Correlated microscopy has now allowed us to discern the details of manufacture (Figure 4). We can observe the scratches on the brass surface, the finishing of the rivets, and the manufacturing artifacts of the specimen positioning screw and the stage block (Figures 4–6). These may be unique features of a true Leeuwenhoek microscope and inimitable. Ordinarily, one source of comparison would be the lens, though in this microscope the lens surface has been badly abraded and no longer generates an image.
Figure 4 SEM macrography of the microscope from the Delft canal. A crew from the British program News At Ten filmed studies with the Hitachi S-3400N variable-pressure SEM at the Cavendish Laboratory, Cambridge. We demonstrated that macrographs could reveal fine manufacturing details. This example shows the block stage (below), the abraded lens (upper left) and the specimen pin (center) with its positioning knob.
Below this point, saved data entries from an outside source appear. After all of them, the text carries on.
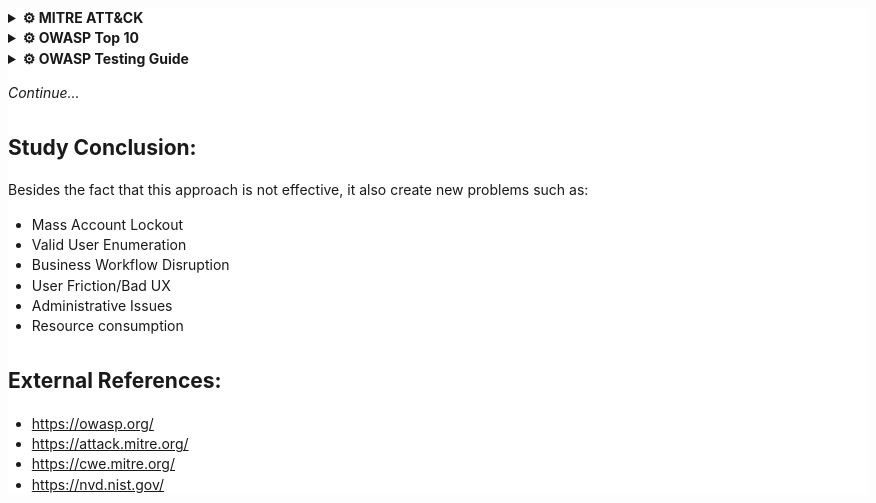 </p></details>

<details><summary style="font-size:14px"><b>⚙️ MITRE ATT&CK</b></summary></details>

<details><summary style="font-size:14px"><b>⚙️ OWASP Top 10 </b></summary></details>

<details><summary style="font-size:14px"><b>⚙️ OWASP Testing Guide</b></summary></details>

_Continue..._

## Study Conclusion:<a name="item4"></a> 

Besides the fact that this approach is not effective, it also create new problems such as:

* Mass Account Lockout
* Valid User Enumeration
* Business Workflow Disruption
* User Friction/Bad UX 
* Administrative Issues
* Resource consumption

## External References:<a name="ref1"></a> 

* https://owasp.org/
* https://attack.mitre.org/
* https://cwe.mitre.org/
* https://nvd.nist.gov/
Figure 5 Microscope from Delft canal. Higher magnification reveals the scratches resulting from manufacture. The lens surface (lower left) had been badly abraded so no magnified image can be created by this microscope. Facets on the central specimen pin show it was cold-forged, whereas replicas are simply turned on a lathe. Note also the neatness of the rivet (upper right), which secures the brass plates together.
Figure 6 Microscope from Delft canal. Details of the metal shaping can be studied on this image of the stage block. The screw thread shows it was rolled and not cut using modern die techniques; this may be diagnostic of a genuine Leeuwenhoek microscope. The slight splaying of the positioning screw (above center) and the detail of the filed-down rivet head (top center) disclose Leeuwenhoek’s diligence.
Conclusion
Three new Leeuwenhoek microscopes have thus been added to the list of nine, giving a total of twelve. None of the new arrivals is of certain provenance, though our research at Cambridge shows that SEM macrography could provide insights that are otherwise unattainable. Each has an unusual story: one being locked away for two decades, another emerging from a box of silver trinkets, the third found in mud dug from the bottom of a canal. Once an agreed SEM protocol is available, it is certain that the number of accepted Leeuwenhoek microscopes will begin to reduce: the brass microscopes at Munich and Gent evoke serious doubts of authenticity, and several others need meticulous reappraisal [Reference Laughlin8].
The fundamental conclusion is that the emergence of two unsuspected Leeuwenhoek microscopes in the space of a year reminds us that there may be others awaiting discovery. Leeuwenhoek made at least 500 microscopes during his lifetime [4]. After centuries of silence it suddenly seems possible that others could still appear.